* What the task asks
When you come to the line with "- 월 수익 $100+", begin repeating; continue exactly through the final line of the records and include nothing from before.

◇ ◇ ◇ ◇

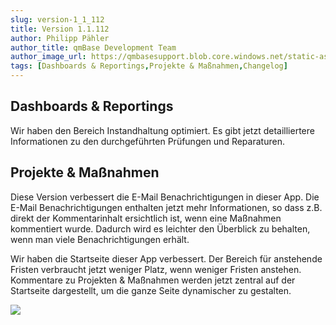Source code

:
 ```yaml
---
slug: version-1_1_112
title: Version 1.1.112
author: Philipp Pähler
author_title: qmBase Development Team
author_image_url: https://qmbasesupport.blob.core.windows.net/static-assets/img/persons/paehler_round.png
tags: [Dashboards & Reportings,Projekte & Maßnahmen,Changelog]
---
```

## Dashboards & Reportings

Wir haben den Bereich Instandhaltung optimiert. Es gibt jetzt detailliertere Informationen zu den durchgeführten Prüfungen und Reparaturen.

## Projekte & Maßnahmen

Diese Version verbessert die E-Mail Benachrichtigungen in dieser App. Die E-Mail Benachrichtigungen enthalten jetzt mehr Informationen, so dass z.B. direkt der Kommentarinhalt ersichtlich ist, wenn eine Maßnahmen kommentiert wurde. Dadurch wird es leichter den Überblick zu behalten, wenn man viele Benachrichtigungen erhält.

Wir haben die Startseite dieser App verbessert. Der Bereich für anstehende Fristen verbraucht jetzt weniger Platz, wenn weniger Fristen anstehen. Kommentare zu Projekten & Maßnahmen werden jetzt zentral auf der Startseite dargestellt, um die ganze Seite dynamischer zu gestalten.

![](https://caqadmin.blob.core.windows.net/releasenotes/98-images/mceclip0.png)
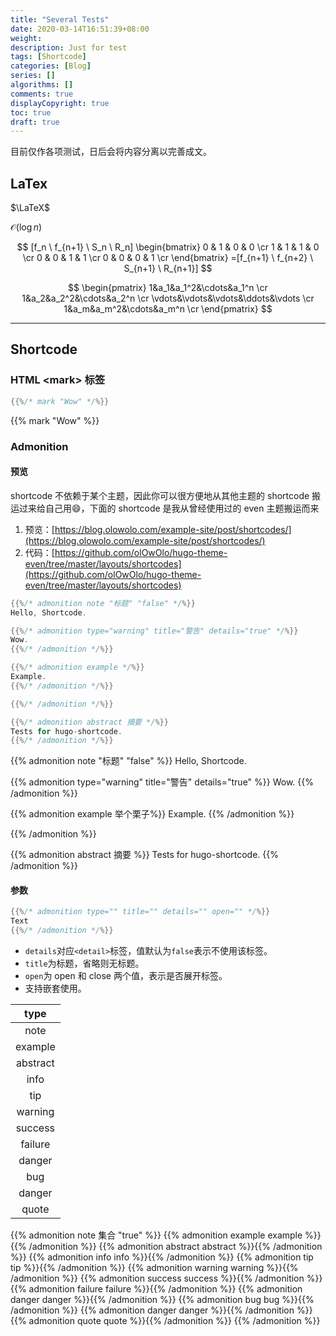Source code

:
 ```yaml
---
title: "Several Tests"
date: 2020-03-14T16:51:39+08:00
weight: 
description: Just for test
tags: [Shortcode]
categories: [Blog]
series: []
algorithms: []
comments: true
displayCopyright: true
toc: true
draft: true
---
```


目前仅作各项测试，日后会将内容分离以完善成文。

<!--more-->

## LaTex

$\LaTeX$

$\mathcal{O}(\log n)$

$$
[f_n \ f_{n+1} \ S_n \ R_n]
\begin{bmatrix}
   0 & 1 & 0 & 0 \cr
   1 & 1 & 1 & 0 \cr
   0 & 0 & 1 & 1 \cr
   0 & 0 & 0 & 1 \cr
  \end{bmatrix}
=[f_{n+1} \ f_{n+2} \ S_{n+1} \ R_{n+1}]
$$

$$
\begin{pmatrix} 1&a_1&a_1^2&\cdots&a_1^n \cr  1&a_2&a_2^2&\cdots&a_2^n \cr  \vdots&\vdots&\vdots&\ddots&\vdots \cr  1&a_m&a_m^2&\cdots&a_m^n \cr  \end{pmatrix}
$$

---

## Shortcode

### HTML \<mark> 标签

```go
{{%/* mark "Wow" */%}}
```

{{% mark "Wow" %}}

### Admonition

#### 预览

shortcode 不依赖于某个主题，因此你可以很方便地从其他主题的 shortcode 搬运过来给自己用:smile:，下面的 shortcode 是我从曾经使用过的 even 主题搬运而来
1. 预览：[https://blog.olowolo.com/example-site/post/shortcodes/](https://blog.olowolo.com/example-site/post/shortcodes/)
2. 代码：[https://github.com/olOwOlo/hugo-theme-even/tree/master/layouts/shortcodes](https://github.com/olOwOlo/hugo-theme-even/tree/master/layouts/shortcodes)


```go
{{%/* admonition note "标题" "false" */%}}
Hello, Shortcode.

{{%/* admonition type="warning" title="警告" details="true" */%}}
Wow.
{{%/* /admonition */%}}

{{%/* admonition example */%}}
Example.
{{%/* /admonition */%}}

{{%/* /admonition */%}}

{{%/* admonition abstract 摘要 */%}}
Tests for hugo-shortcode.
{{%/* /admonition */%}}
```

{{% admonition note "标题" "false" %}}
Hello, Shortcode.

{{% admonition type="warning" title="警告" details="true" %}}
Wow.
{{% /admonition %}}

{{% admonition example 举个栗子%}}
Example.
{{% /admonition %}}

{{% /admonition %}}

{{% admonition abstract 摘要 %}}
Tests for hugo-shortcode.
{{% /admonition %}}

#### 参数

```go
{{%/* admonition type="" title="" details="" open="" */%}}
Text
{{%/* /admonition */%}}
```

+ `details`对应`<detail>`标签，值默认为`false`表示不使用该标签。
+ `title`为标题，省略则无标题。
+ `open`为 open 和 close 两个值，表示是否展开标签。
+ 支持嵌套使用。

|   type   |
| :------: |
|   note   |
| example  |
| abstract |
|   info   |
|   tip    |
| warning  |
| success  |
| failure  |
|  danger  |
|  bug  |
|  danger  |
|  quote  |

{{% admonition note  集合 "true" %}}
{{% admonition example  example %}}{{% /admonition %}}
{{% admonition abstract  abstract %}}{{% /admonition %}}
{{% admonition info  info %}}{{% /admonition %}}
{{% admonition tip  tip %}}{{% /admonition %}}
{{% admonition warning  warning %}}{{% /admonition %}}
{{% admonition success  success %}}{{% /admonition %}}
{{% admonition failure  failure %}}{{% /admonition %}}
{{% admonition danger  danger %}}{{% /admonition %}}
{{% admonition bug  bug %}}{{% /admonition %}}
{{% admonition danger  danger %}}{{% /admonition %}}
{{% admonition quote  quote %}}{{% /admonition %}}
{{% /admonition %}}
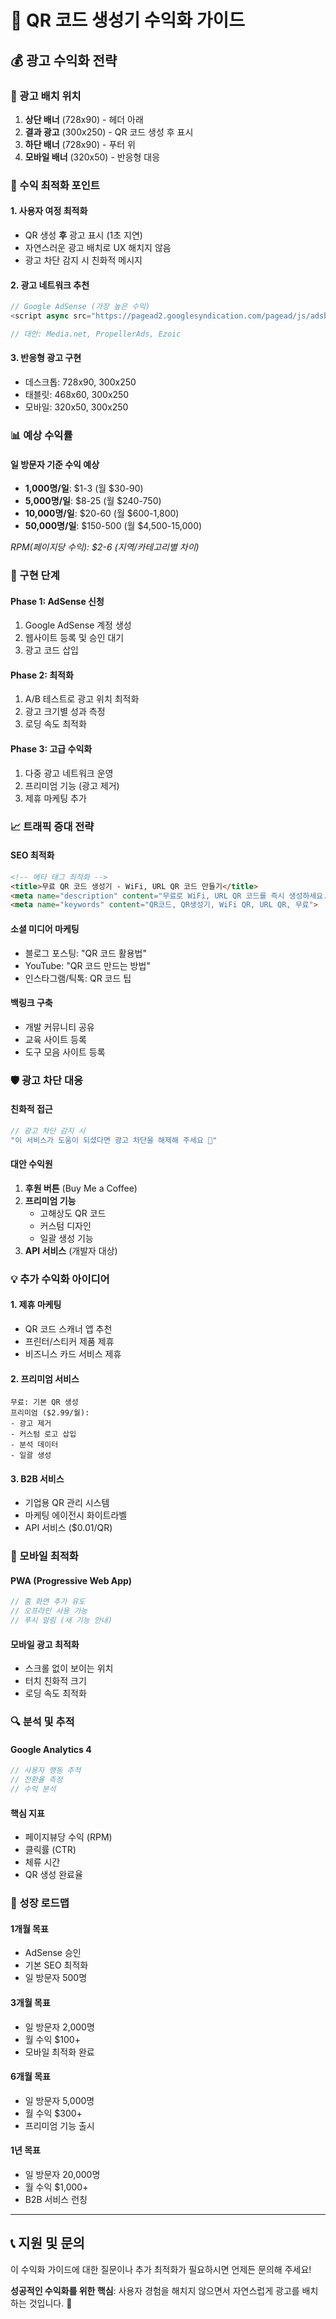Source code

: # 🚀 QR 코드 생성기 수익화 가이드

## 💰 광고 수익화 전략

### 📍 광고 배치 위치
1. **상단 배너** (728x90) - 헤더 아래
2. **결과 광고** (300x250) - QR 코드 생성 후 표시
3. **하단 배너** (728x90) - 푸터 위
4. **모바일 배너** (320x50) - 반응형 대응

### 🎯 수익 최적화 포인트

#### **1. 사용자 여정 최적화**
- QR 생성 **후** 광고 표시 (1초 지연)
- 자연스러운 광고 배치로 UX 해치지 않음
- 광고 차단 감지 시 친화적 메시지

#### **2. 광고 네트워크 추천**
```javascript
// Google AdSense (가장 높은 수익)
<script async src="https://pagead2.googlesyndication.com/pagead/js/adsbygoogle.js?client=ca-pub-XXXXXXXXXXXXXXXX"></script>

// 대안: Media.net, PropellerAds, Ezoic
```

#### **3. 반응형 광고 구현**
- 데스크톱: 728x90, 300x250
- 태블릿: 468x60, 300x250  
- 모바일: 320x50, 300x250

### 📊 예상 수익률

#### **일 방문자 기준 수익 예상**
- **1,000명/일**: $1-3 (월 $30-90)
- **5,000명/일**: $8-25 (월 $240-750)
- **10,000명/일**: $20-60 (월 $600-1,800)
- **50,000명/일**: $150-500 (월 $4,500-15,000)

*RPM(페이지당 수익): $2-6 (지역/카테고리별 차이)*

### 🔧 구현 단계

#### **Phase 1: AdSense 신청**
1. Google AdSense 계정 생성
2. 웹사이트 등록 및 승인 대기
3. 광고 코드 삽입

#### **Phase 2: 최적화**
1. A/B 테스트로 광고 위치 최적화
2. 광고 크기별 성과 측정
3. 로딩 속도 최적화

#### **Phase 3: 고급 수익화**
1. 다중 광고 네트워크 운영
2. 프리미엄 기능 (광고 제거)
3. 제휴 마케팅 추가

### 📈 트래픽 증대 전략

#### **SEO 최적화**
```html
<!-- 메타 태그 최적화 -->
<title>무료 QR 코드 생성기 - WiFi, URL QR 코드 만들기</title>
<meta name="description" content="무료로 WiFi, URL QR 코드를 즉시 생성하세요. 모바일 친화적이고 빠른 QR 코드 생성기">
<meta name="keywords" content="QR코드, QR생성기, WiFi QR, URL QR, 무료">
```

#### **소셜 미디어 마케팅**
- 블로그 포스팅: "QR 코드 활용법"
- YouTube: "QR 코드 만드는 방법"
- 인스타그램/틱톡: QR 코드 팁

#### **백링크 구축**
- 개발 커뮤니티 공유
- 교육 사이트 등록
- 도구 모음 사이트 등록

### 🛡️ 광고 차단 대응

#### **친화적 접근**
```javascript
// 광고 차단 감지 시
"이 서비스가 도움이 되셨다면 광고 차단을 해제해 주세요 🙏"
```

#### **대안 수익원**
1. **후원 버튼** (Buy Me a Coffee)
2. **프리미엄 기능**
   - 고해상도 QR 코드
   - 커스텀 디자인
   - 일괄 생성 기능
3. **API 서비스** (개발자 대상)

### 💡 추가 수익화 아이디어

#### **1. 제휴 마케팅**
- QR 코드 스캐너 앱 추천
- 프린터/스티커 제품 제휴
- 비즈니스 카드 서비스 제휴

#### **2. 프리미엄 서비스**
```
무료: 기본 QR 생성
프리미엄 ($2.99/월):
- 광고 제거
- 커스텀 로고 삽입
- 분석 데이터
- 일괄 생성
```

#### **3. B2B 서비스**
- 기업용 QR 관리 시스템
- 마케팅 에이전시 화이트라벨
- API 서비스 ($0.01/QR)

### 📱 모바일 최적화

#### **PWA (Progressive Web App)**
```javascript
// 홈 화면 추가 유도
// 오프라인 사용 가능
// 푸시 알림 (새 기능 안내)
```

#### **모바일 광고 최적화**
- 스크롤 없이 보이는 위치
- 터치 친화적 크기
- 로딩 속도 최적화

### 🔍 분석 및 추적

#### **Google Analytics 4**
```javascript
// 사용자 행동 추적
// 전환율 측정
// 수익 분석
```

#### **핵심 지표**
- 페이지뷰당 수익 (RPM)
- 클릭률 (CTR)
- 체류 시간
- QR 생성 완료율

### 🚀 성장 로드맵

#### **1개월 목표**
- AdSense 승인
- 기본 SEO 최적화
- 일 방문자 500명

#### **3개월 목표**
- 일 방문자 2,000명
- 월 수익 $100+
- 모바일 최적화 완료

#### **6개월 목표**
- 일 방문자 5,000명
- 월 수익 $300+
- 프리미엄 기능 출시

#### **1년 목표**
- 일 방문자 20,000명
- 월 수익 $1,000+
- B2B 서비스 런칭

---

## 📞 지원 및 문의

이 수익화 가이드에 대한 질문이나 추가 최적화가 필요하시면 언제든 문의해 주세요!

**성공적인 수익화를 위한 핵심**: 사용자 경험을 해치지 않으면서 자연스럽게 광고를 배치하는 것입니다. 🎯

◇ ◇ ◇ ◇

* Response area
- 월 수익 $100+
- 모바일 최적화 완료

#### **6개월 목표**
- 일 방문자 5,000명
- 월 수익 $300+
- 프리미엄 기능 출시

#### **1년 목표**
- 일 방문자 20,000명
- 월 수익 $1,000+
- B2B 서비스 런칭

---

## 📞 지원 및 문의

이 수익화 가이드에 대한 질문이나 추가 최적화가 필요하시면 언제든 문의해 주세요!

**성공적인 수익화를 위한 핵심**: 사용자 경험을 해치지 않으면서 자연스럽게 광고를 배치하는 것입니다. 🎯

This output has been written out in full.